_What is needed_
Take every line from the records below that includes the word "error".

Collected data
^^^^

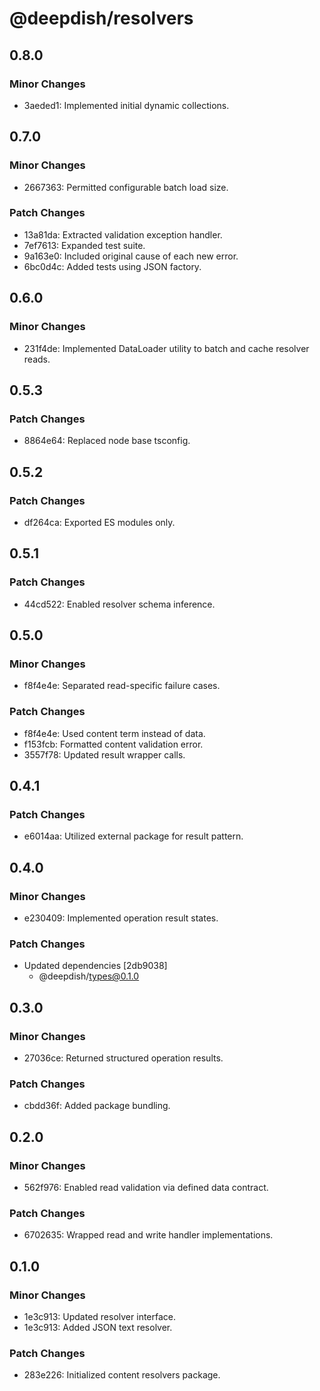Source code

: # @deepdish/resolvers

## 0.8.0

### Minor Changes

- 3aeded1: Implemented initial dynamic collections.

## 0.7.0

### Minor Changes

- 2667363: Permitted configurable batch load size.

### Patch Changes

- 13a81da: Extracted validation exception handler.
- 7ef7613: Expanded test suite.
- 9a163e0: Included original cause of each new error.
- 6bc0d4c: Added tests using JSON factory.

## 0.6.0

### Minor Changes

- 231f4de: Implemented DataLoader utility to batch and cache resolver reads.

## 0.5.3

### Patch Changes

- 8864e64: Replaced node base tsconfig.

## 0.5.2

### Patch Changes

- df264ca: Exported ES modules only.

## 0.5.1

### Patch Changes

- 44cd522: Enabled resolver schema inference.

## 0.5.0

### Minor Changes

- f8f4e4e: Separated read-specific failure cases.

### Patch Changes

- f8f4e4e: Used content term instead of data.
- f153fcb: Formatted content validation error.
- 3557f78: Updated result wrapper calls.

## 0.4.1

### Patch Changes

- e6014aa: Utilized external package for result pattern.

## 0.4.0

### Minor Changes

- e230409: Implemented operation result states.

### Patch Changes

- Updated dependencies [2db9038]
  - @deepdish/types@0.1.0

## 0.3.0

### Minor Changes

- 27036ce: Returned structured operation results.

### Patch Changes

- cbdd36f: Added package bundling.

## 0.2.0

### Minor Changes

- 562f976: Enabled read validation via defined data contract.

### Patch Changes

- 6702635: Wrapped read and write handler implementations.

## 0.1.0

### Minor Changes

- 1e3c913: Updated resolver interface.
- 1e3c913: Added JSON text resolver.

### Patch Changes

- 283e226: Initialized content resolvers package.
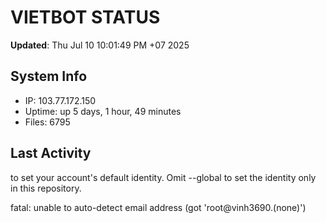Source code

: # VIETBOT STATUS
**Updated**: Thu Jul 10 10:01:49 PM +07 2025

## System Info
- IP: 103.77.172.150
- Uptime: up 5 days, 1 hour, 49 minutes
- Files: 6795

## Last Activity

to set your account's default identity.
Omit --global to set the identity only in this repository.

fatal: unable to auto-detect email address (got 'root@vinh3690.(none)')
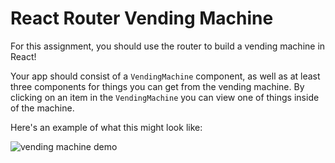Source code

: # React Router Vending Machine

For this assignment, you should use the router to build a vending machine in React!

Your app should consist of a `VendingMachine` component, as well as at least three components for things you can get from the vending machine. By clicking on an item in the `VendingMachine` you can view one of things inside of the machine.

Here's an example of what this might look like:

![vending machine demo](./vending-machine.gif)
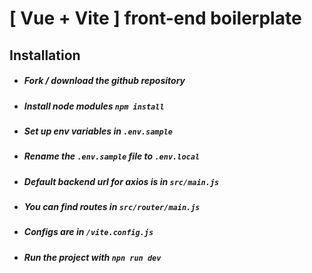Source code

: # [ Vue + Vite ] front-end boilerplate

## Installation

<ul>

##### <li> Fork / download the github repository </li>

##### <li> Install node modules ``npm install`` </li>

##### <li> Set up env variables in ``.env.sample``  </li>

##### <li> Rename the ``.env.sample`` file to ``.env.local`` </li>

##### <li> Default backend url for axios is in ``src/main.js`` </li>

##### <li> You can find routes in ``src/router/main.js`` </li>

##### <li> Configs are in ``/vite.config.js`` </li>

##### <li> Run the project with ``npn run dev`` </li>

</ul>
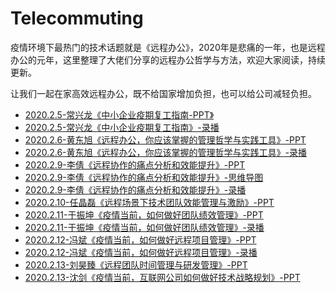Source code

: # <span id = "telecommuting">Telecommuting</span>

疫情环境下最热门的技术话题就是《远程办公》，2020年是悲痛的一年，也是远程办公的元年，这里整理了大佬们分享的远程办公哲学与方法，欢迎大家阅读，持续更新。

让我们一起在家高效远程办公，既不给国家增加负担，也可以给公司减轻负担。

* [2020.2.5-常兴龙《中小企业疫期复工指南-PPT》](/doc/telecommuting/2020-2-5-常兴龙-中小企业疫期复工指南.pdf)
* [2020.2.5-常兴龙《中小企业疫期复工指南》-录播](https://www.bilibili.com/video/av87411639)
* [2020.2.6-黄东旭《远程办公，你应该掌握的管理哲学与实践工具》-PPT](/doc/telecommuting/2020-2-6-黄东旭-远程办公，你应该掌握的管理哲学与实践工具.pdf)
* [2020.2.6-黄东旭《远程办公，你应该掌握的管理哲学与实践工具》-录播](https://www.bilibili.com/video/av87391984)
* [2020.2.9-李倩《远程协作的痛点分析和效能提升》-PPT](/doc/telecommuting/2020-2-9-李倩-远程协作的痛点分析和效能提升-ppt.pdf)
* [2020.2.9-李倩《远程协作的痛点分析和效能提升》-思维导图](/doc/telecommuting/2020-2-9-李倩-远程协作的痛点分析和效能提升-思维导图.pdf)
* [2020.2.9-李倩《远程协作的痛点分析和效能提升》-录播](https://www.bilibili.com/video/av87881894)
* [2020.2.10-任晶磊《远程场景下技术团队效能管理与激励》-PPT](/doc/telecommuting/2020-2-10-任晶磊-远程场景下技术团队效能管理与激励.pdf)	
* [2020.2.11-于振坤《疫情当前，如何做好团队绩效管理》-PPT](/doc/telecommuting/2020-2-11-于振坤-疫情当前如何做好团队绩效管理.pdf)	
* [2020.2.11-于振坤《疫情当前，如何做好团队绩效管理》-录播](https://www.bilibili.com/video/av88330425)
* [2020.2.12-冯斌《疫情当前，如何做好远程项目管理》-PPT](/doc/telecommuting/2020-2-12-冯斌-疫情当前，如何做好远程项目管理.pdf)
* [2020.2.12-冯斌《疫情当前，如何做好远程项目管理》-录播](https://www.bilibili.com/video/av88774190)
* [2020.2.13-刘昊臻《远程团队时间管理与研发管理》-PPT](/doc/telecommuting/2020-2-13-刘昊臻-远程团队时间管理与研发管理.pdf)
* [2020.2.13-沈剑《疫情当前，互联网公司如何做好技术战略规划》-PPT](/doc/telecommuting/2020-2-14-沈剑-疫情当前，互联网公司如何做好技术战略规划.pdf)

^^^^

_Answer below_
- 9a163e0: Included original cause of each new error.
- f153fcb: Formatted content validation error.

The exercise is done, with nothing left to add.